Während man solch fragwürdig schräge Szenen inszeniert, verpasst man hingegen nur zu oft die Chance, das bereits vorhandene Potential zu nutzen. Die Raubkatzen der Löwengrube interessieren sich kaum für Daniel, der Riese Goliath ist nicht so groß, wie er sein könnte und Satan (ein graugesichtiger Typ mit schwarzer Kapuze) steht nur lethargisch herum. Einfluss nimmt der Fürst der Finsternis keinen und mit Menschen interagiert er in der Regel auch nicht.
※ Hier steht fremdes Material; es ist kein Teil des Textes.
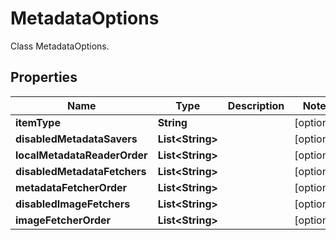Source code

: 

# MetadataOptions

Class MetadataOptions.

## Properties

| Name | Type | Description | Notes |
|------------ | ------------- | ------------- | -------------|
|**itemType** | **String** |  |  [optional] |
|**disabledMetadataSavers** | **List&lt;String&gt;** |  |  [optional] |
|**localMetadataReaderOrder** | **List&lt;String&gt;** |  |  [optional] |
|**disabledMetadataFetchers** | **List&lt;String&gt;** |  |  [optional] |
|**metadataFetcherOrder** | **List&lt;String&gt;** |  |  [optional] |
|**disabledImageFetchers** | **List&lt;String&gt;** |  |  [optional] |
|**imageFetcherOrder** | **List&lt;String&gt;** |  |  [optional] |



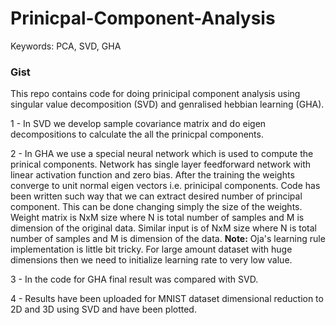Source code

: # Prinicpal-Component-Analysis
Keywords: PCA, SVD, GHA 

### Gist
This repo contains code for doing prinicipal component analysis using singular value decomposition (SVD) and genralised hebbian learning (GHA). 

1 - In SVD we develop sample covariance matrix and do eigen decompositions to calculate the all the prinicpal components. 

2 - In GHA we use a special neural network which is used to compute the prinical components. Network has single layer feedforward network with linear activation function and zero bias. After the training the weights converge to unit normal eigen vectors i.e. prinicipal components. Code has been written such way that we can extract desired number of principal component. This can be done changing simply the size of the weights. Weight matrix is NxM size where N is total number of samples and M is dimension of the original data. Similar input is of NxM size where N is total number of samples and M is dimension of the data. **Note:** Oja's learning rule implementation is little bit tricky. For large amount dataset with huge dimensions then we need to initialize learning rate to very low value. 

3 - In the code for GHA final result was compared with SVD.

4 - Results have been uploaded for MNIST dataset dimensional reduction to 2D and 3D using SVD and have been plotted. 
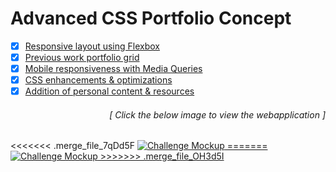 # Advanced CSS Portfolio Concept

- [x] [Responsive layout using Flexbox](https://github.com/luc1dLife/Advanced_CSS_Portfolio/issues/1)
- [x] [Previous work portfolio grid](https://github.com/luc1dLife/Advanced_CSS_Portfolio/issues/2)
- [x] [Mobile responsiveness with Media Queries](https://github.com/luc1dLife/Advanced_CSS_Portfolio/issues/3)
- [x] [CSS enhancements & optimizations](https://github.com/luc1dLife/Advanced_CSS_Portfolio/issues/4) 
- [x] [Addition of personal content & resources](https://github.com/luc1dLife/Advanced_CSS_Portfolio/issues/5)
<h6><p align="right">[ Click the below image to view the webapplication ]</p></h6>
<<<<<<< .merge_file_7qDd5F
<a href="#">
  <img src="#" alt="Challenge Mockup">
=======
<a href="https://luc1dlife.github.io/Advanced_CSS_Portfolio/">
  <img src="https://raw.githubusercontent.com/luc1dLife/Advanced_CSS_Portfolio/master/assets/img/preview.png" alt="Challenge Mockup">
>>>>>>> .merge_file_OH3d5I
</a>
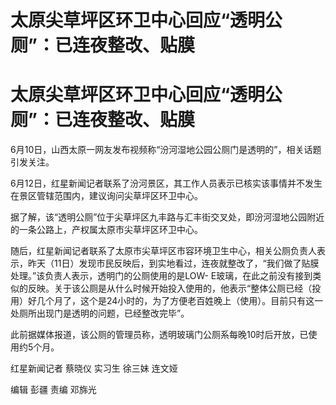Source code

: # 太原尖草坪区环卫中心回应“透明公厕”：已连夜整改、贴膜

# 太原尖草坪区环卫中心回应“透明公厕”：已连夜整改、贴膜

6月10日，山西太原一网友发布视频称“汾河湿地公园公厕门是透明的”，相关话题引发关注。

6月12日，红星新闻记者联系了汾河景区，其工作人员表示已核实该事情并不发生在景区管辖范围内，建议询问尖草坪区环卫中心。

据了解，该“透明公厕”位于尖草坪区九丰路与汇丰街交叉处，即汾河湿地公园附近的一条公路上，产权属太原市尖草坪区环卫中心。

随后，红星新闻记者联系了太原市尖草坪区市容环境卫生中心，相关公厕负责人表示，昨天（11日）发现市民反映后，到实地看过，连夜就整改了，“我们做了贴膜处理。”该负责人表示，透明门的公厕使用的是LOW-
E玻璃，在此之前没有接到类似的反映。关于该公厕是从什么时候开始投入使用的，他表示“整体公厕已经（投用）好几个月了，这个是24小时的，为了方便老百姓晚上（使用）。目前只有这一处厕所出现门是透明的问题，已经整改完毕”。

此前据媒体报道，该公厕的管理员称，透明玻璃门公厕系每晚10时后开放，已使用约5个月。

红星新闻记者 蔡晓仪 实习生 徐三妹 连文娅

编辑 彭疆 责编 邓旆光

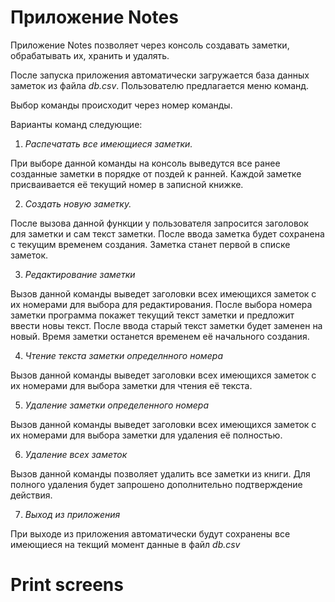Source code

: # Приложение Notes

Приложение Notes позволяет через консоль создавать заметки, обрабатывать их, хранить и удалять.

После запуска приложения автоматически загружается база данных заметок из файла *db.csv*.
Пользователю предлагается меню команд. 

Выбор команды происходит через номер команды.

Варианты команд следующие:

1. *Распечатать все имеющиеся заметки.*

При выборе данной команды на консоль выведутся все ранее созданные заметки в порядке от поздей к ранней.
Каждой заметке присваивается её текущий номер в записной книжке.

2. *Создать новую заметку.*

После вызова данной функции у пользователя запросится заголовок для заметки и сам текст заметки. После ввода заметка
будет сохранена с текущим временем создания. Заметка станет первой в списке заметок.

3. *Редактирование заметки*

Вызов данной команды выведет заголовки всех имеющихся заметок с их номерами для выбора для редактирования. 
После выбора номера заметки программа покажет текущий текст заметки и предложит ввести новы текст. После ввода 
старый текст заметки будет заменен на новый. Время заметки останется временем её начального создания.

4. *Чтение текста заметки определнного номера*

Вызов данной команды выведет заголовки всех имеющихся заметок с их номерами для выбора заметки для чтения её текста.

5. *Удаление заметки определенного номера*

Вызов данной команды выведет заголовки всех имеющихся заметок с их номерами для выбора заметки для удаления её 
полностью.

6. *Удаление всех заметок*

Вызов данной команды позволяет удалить все заметки из книги. Для полного удаления будет запрошено дополнительно 
подтверждение действия.

7. *Выход из приложения*

При выходе из приложения автоматически будут сохранены все имеющиеся на текщий момент данные в файл *db.csv*

# Print screens 
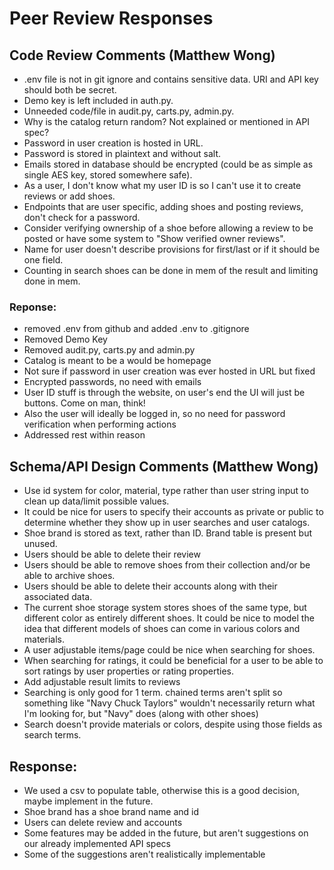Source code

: # Peer Review Responses

## Code Review Comments (Matthew Wong)
- .env file is not in git ignore and contains sensitive data. URI and API key should both be secret.
- Demo key is left included in auth.py.
- Unneeded code/file in audit.py, carts.py, admin.py.
- Why is the catalog return random? Not explained or mentioned in API spec?
- Password in user creation is hosted in URL.
- Password is stored in plaintext and without salt.
- Emails stored in database should be encrypted (could be as simple as single AES key, stored somewhere safe).
- As a user, I don't know what my user ID is so I can't use it to create reviews or add shoes.
- Endpoints that are user specific, adding shoes and posting reviews, don't check for a password.
- Consider verifying ownership of a shoe before allowing a review to be posted or have some system to "Show verified owner reviews".
- Name for user doesn't describe provisions for first/last or if it should be one field.
- Counting in search shoes can be done in mem of the result and limiting done in mem.
### Reponse: 
- removed .env from github and added .env to .gitignore
- Removed Demo Key
- Removed audit.py, carts.py and admin.py
- Catalog is meant to be a would be homepage
- Not sure if password in user creation was ever hosted in URL but fixed
- Encrypted passwords, no need with emails
- User ID stuff is through the website, on user's end the UI will just be buttons. Come on man, think!
- Also the user will ideally be logged in, so no need for password verification when performing actions
- Addressed rest within reason
## Schema/API Design Comments (Matthew Wong)
- Use id system for color, material, type rather than user string input to clean up data/limit possible values.
- It could be nice for users to specify their accounts as private or public to determine whether they show up in user searches and user catalogs.
- Shoe brand is stored as text, rather than ID. Brand table is present but unused.
- Users should be able to delete their review
- Users should be able to remove shoes from their collection and/or be able to archive shoes.
- Users should be able to delete their accounts along with their associated data.
- The current shoe storage system stores shoes of the same type, but different color as entirely different shoes. It could be nice to model the idea that different models of shoes can come in various colors and materials.
- A user adjustable items/page could be nice when searching for shoes.
- When searching for ratings, it could be beneficial for a user to be able to sort ratings by user properties or rating properties.
- Add adjustable result limits to reviews
- Searching is only good for 1 term. chained terms aren't split so something like "Navy Chuck Taylors" wouldn't necessarily return what I'm looking for, but "Navy" does (along with other shoes)
- Search doesn't provide materials or colors, despite using those fields as search terms.
## Response:
- We used a csv to populate table, otherwise this is a good decision, maybe implement in the future.
- Shoe brand has a shoe brand name and id
- Users can delete review and accounts
- Some features may be added in the future, but aren't suggestions on our already implemented API specs
- Some of the suggestions aren't realistically implementable
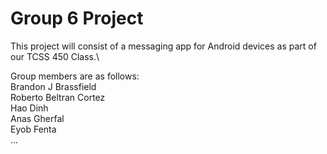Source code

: # Group 6 Project
 
This project will consist of a messaging app for Android devices as part of our TCSS 450 Class.\

Group members are as follows:\
Brandon J Brassfield\
Roberto Beltran Cortez\
Hao Dinh\
Anas Gherfal\
Eyob Fenta\
...
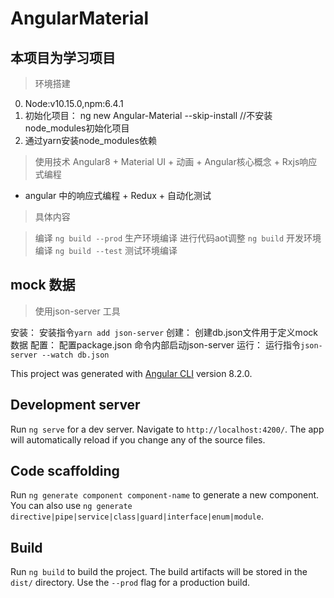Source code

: # AngularMaterial

## 本项目为学习项目
> 环境搭建
0. Node:v10.15.0,npm:6.4.1
1. 初始化项目： ng new Angular-Material --skip-install //不安装node_modules初始化项目
2. 通过yarn安装node_modules依赖


> 使用技术
Angular8 + Material UI + 动画 + Angular核心概念 + Rxjs响应式编程
+ angular 中的响应式编程 + Redux + 自动化测试

> 具体内容


> 编译
`ng build --prod` 生产环境编译 进行代码aot调整
`ng build` 开发环境编译
`ng build --test` 测试环境编译

## mock 数据
> 使用json-server 工具

安装： 安装指令`yarn add json-server`
创建： 创建db.json文件用于定义mock数据
配置： 配置package.json 命令内部启动json-server 
运行： 运行指令`json-server --watch db.json`

This project was generated with [Angular CLI](https://github.com/angular/angular-cli) version 8.2.0.

## Development server

Run `ng serve` for a dev server. Navigate to `http://localhost:4200/`. The app will automatically reload if you change any of the source files.

## Code scaffolding

Run `ng generate component component-name` to generate a new component. You can also use `ng generate directive|pipe|service|class|guard|interface|enum|module`.

## Build

Run `ng build` to build the project. The build artifacts will be stored in the `dist/` directory. Use the `--prod` flag for a production build.


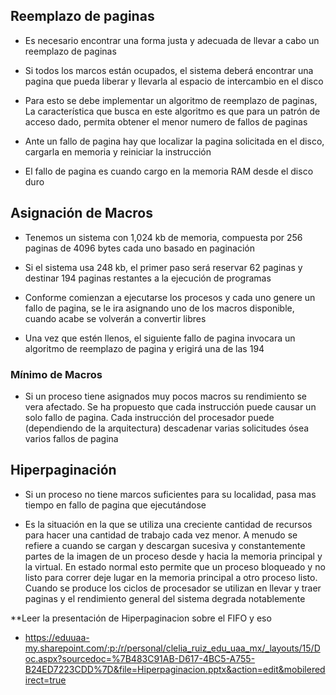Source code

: ## Reemplazo de paginas

- Es necesario encontrar una forma justa y adecuada de llevar a cabo un reemplazo de paginas

- Si todos los marcos están ocupados, el sistema deberá encontrar una pagina que pueda liberar y llevarla al espacio de intercambio en el disco

- Para esto se debe implementar un algoritmo de reemplazo de paginas, La característica que busca en este algoritmo es que para un patrón de acceso dado, permita obtener el menor numero de fallos de paginas

- Ante un fallo de pagina hay que localizar la pagina solicitada en el disco, cargarla en memoria y reiniciar la instrucción

- El fallo de pagina es cuando cargo en la memoria RAM desde el disco duro 

## Asignación de Macros

- Tenemos un sistema con 1,024 kb de memoria, compuesta por 256 paginas de 4096 bytes cada uno basado en paginación

- Si el sistema usa 248 kb, el primer paso será reservar 62 paginas y destinar 194 paginas restantes a la ejecución de programas

- Conforme comienzan a ejecutarse los procesos y cada uno genere un fallo de pagina, se le ira asignando uno de los macros disponible, cuando acabe se volverán a convertir libres

- Una vez que estén llenos, el siguiente fallo de pagina invocara un algoritmo de reemplazo de pagina y erigirá una de las 194

### Mínimo de Macros

- Si un proceso tiene asignados muy pocos macros su rendimiento se vera afectado. Se ha propuesto que cada instrucción puede causar un solo fallo de pagina. Cada instrucción del procesador puede (dependiendo de la arquitectura) descadenar varias solicitudes ósea varios fallos de pagina 

## Hiperpaginación

- Si un proceso no tiene marcos suficientes para su localidad, pasa mas tiempo en fallo de pagina que ejecutándose

- Es la situación en la que se utiliza una creciente cantidad de recursos para hacer una cantidad de trabajo cada vez menor. A menudo se refiere a cuando se cargan y descargan sucesiva y constantemente partes de la imagen de un proceso desde y hacia la memoria principal y la virtual. En estado normal esto permite que un proceso bloqueado y no listo para correr deje lugar en la memoria principal a otro proceso listo. Cuando se produce los ciclos de procesador se utilizan en llevar y traer paginas y el rendimiento general del sistema degrada notablemente
 


**Leer la presentación de Hiperpaginacion sobre el FIFO y eso
- https://eduuaa-my.sharepoint.com/:p:/r/personal/clelia_ruiz_edu_uaa_mx/_layouts/15/Doc.aspx?sourcedoc=%7B483C91AB-D617-4BC5-A755-B24ED7223CDD%7D&file=Hiperpaginacion.pptx&action=edit&mobileredirect=true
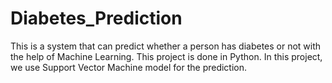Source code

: # Diabetes_Prediction

 This is a system that can predict whether a person has diabetes or not with the help of Machine Learning. 
 This project is done in Python.
 In this project, we use Support Vector Machine model for the prediction.
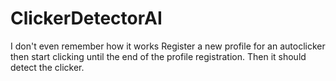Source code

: # ClickerDetectorAI
I don't even remember how it works
Register a new profile for an autoclicker then start clicking until the end of the profile registration.
Then it should detect the clicker.
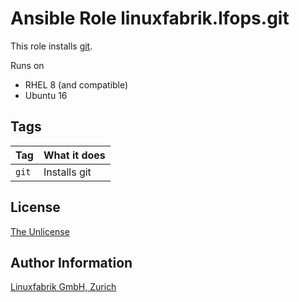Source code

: # Ansible Role linuxfabrik.lfops.git

This role installs [git](https://git-scm.com/).

Runs on

* RHEL 8 (and compatible)
* Ubuntu 16


## Tags

| Tag   | What it does |
| ---   | ------------ |
| `git` | Installs git |


## License

[The Unlicense](https://unlicense.org/)


## Author Information

[Linuxfabrik GmbH, Zurich](https://www.linuxfabrik.ch)
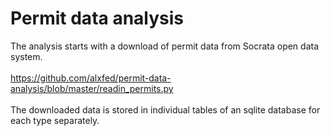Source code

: # Permit data analysis
The analysis starts with a download of permit data from Socrata open data system.<br><br>
https://github.com/alxfed/permit-data-analysis/blob/master/readin_permits.py<br><br>
The downloaded data is stored in individual tables of an sqlite database for each type separately.<br><br>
Gerade um König Herodes herum hätte ich ihn erwartet, doch der ist nach einem anderen filmischen Vorbild gestaltet: Fett und mit, von Blutegelbehandlung verunstalteter Haut scheint er ein Verwandter von Baron Harkonnen aus David Lynchs „Dune“.
Das Storytelling gewinnt (wie schon in der Vorlage), wenn das Neue Testament erreicht ist und mit Jesus ein durchgängiger Protagonist auftaucht. Hellhäutig und brünett fehlt diesem hier jeder Hinweis auf seine nahöstliche Herkunft, aber das ist nichts, was man der Serie vorwerfen sollte: Es geht, wie ja die Tafel besagt, nicht um historische Wahrheit, sondern den Mythos und die mythologische Figur wird mit diesem Postkartenjesus nahezu perfekt getroffen. Er hat eine salbungsvoll, milde Ausstrahlung, man kommt ihm nahe genug, um ihn als Figur zu inszenieren (nicht, wie andere Filme, die ihn voll unangebrachtem Respekt nur aus der Distanz filmen) und wirkt wie ein netter Kerl. Dass er offenbar nicht allwissend ist, sondern einzelne Visionen hat, wie Lance Henriksen in „Millennium“, ist eher ungünstig. Seine Bekehrungen laufen oft recht schnell und unüberzeugend und das Charisma eines Anführers fehlt ihm oft. Die bekannten Episoden um seine Wundertaten werden zudem meist recht unpointiniert inszeniert. Ein ewiges Problem ist die Darstellung Potius Pilatus‘: Ein grausamer Pilatus ist historisch korrekt, aber ganz ungeachtet davon, dass ihn die Vorlage anders darstellt, ist ein zerrissener Pilatus auch als Charakter interessanter. Hier löst man es geschickt, indem man ihn zwar reichlich Blut vergießen, jedoch aufgrund eines Wahrtraumes seiner Frau um die Besonderheit Jesus‘ wissen lässt. Dass der oberste Pharisäer der semitischst anmutendste Typ der Serie ist, ließ mich erst Böses ahnen, doch dem zentralen Gegenspieler Kaiphas und seinen Priesterkollegen fehlen derartige Züge, so dass ich in der sehr auf Diversität bedachten Besetzung hier von einem Zufall ausgehe (wobei manche Leute die Rollenverteilung kritisieren). Auch Judas kommt relativ gut weg, und wer die Geschichte an sich als antisemitisch betrachtet, der gratuliere sich dazu, gerade eine Theokratie zu verteidigen.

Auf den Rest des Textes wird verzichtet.